The CWSP exam is based on 802.11-2012. There are some legacy security authentication and encryption that we should never use those days. Some of those legacy mechanisms are deprecated in 802.11-2016 that came out mid 2017.

Legacy authentication

Open System Authentication
Open System Authentication (OSA) is not deprecated. Though it is not deprecated, it is still considered a legacy authentication mechanism. OSA is not considered secure since it doesn’t use any authentication. OSA is mostly used in combination with authentication methods WPA or WPA2. OSA uses two frames for authentication. The client transmits a request to authenticate and the access point replies with a success or deny frame. After authentication, there will be two association frames as well. WEP is a possibility for encryption, but WEP is also legacy (we will talk about this later). WEP is optional within OSA, but WEP is mandatory in Shared Key Authentication (SKA).

Shared Key Authentication
As mentioned above, Shared Key Authentication (SKA) uses WEP for authentication. Since OSA doesn’t use any authentication security, SKA looks more secure, since some security (even if it is deprecated) is better than none.
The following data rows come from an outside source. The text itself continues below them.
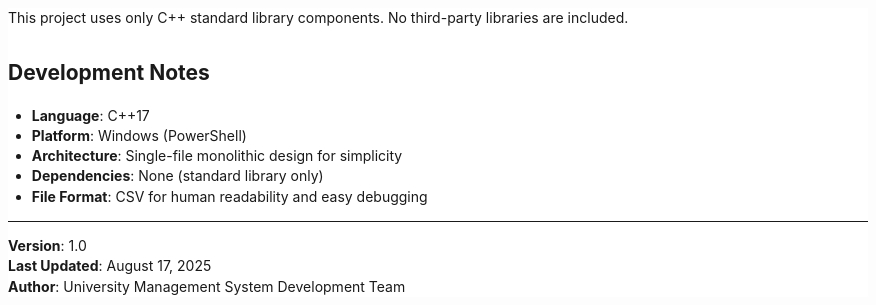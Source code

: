This project uses only C++ standard library components. No third-party libraries are included.

## Development Notes

- **Language**: C++17
- **Platform**: Windows (PowerShell)
- **Architecture**: Single-file monolithic design for simplicity
- **Dependencies**: None (standard library only)
- **File Format**: CSV for human readability and easy debugging

---

**Version**: 1.0  
**Last Updated**: August 17, 2025  
**Author**: University Management System Development Team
That is true, but OSA makes use of WPA or WPA2 as authentication mechanism and that makes OSA more secure than SKA with WEP. About WEP, I will go in to more details later in another blog. SKA uses four frames for authentication, and after that association frames will follow. OSA used two frames for authentication and two frames for association. The client sends an authentication request, the access point replies, in clear text, a challenge. With the WEP key, that needs to be the same at the client and the access point, the client encrypts the clear text challenge. The client sends the encrypted challenge back to the access point. The access point decrypts the challenge with his WEP key and compares the received challenge with the challenge that the access point transmitted. After this, the access points reply with a success or deny frame. If the challenges are the same, it will be success. When there is a mismatch in the challenge or the access point cannot decrypt the text, it will reply with a failure.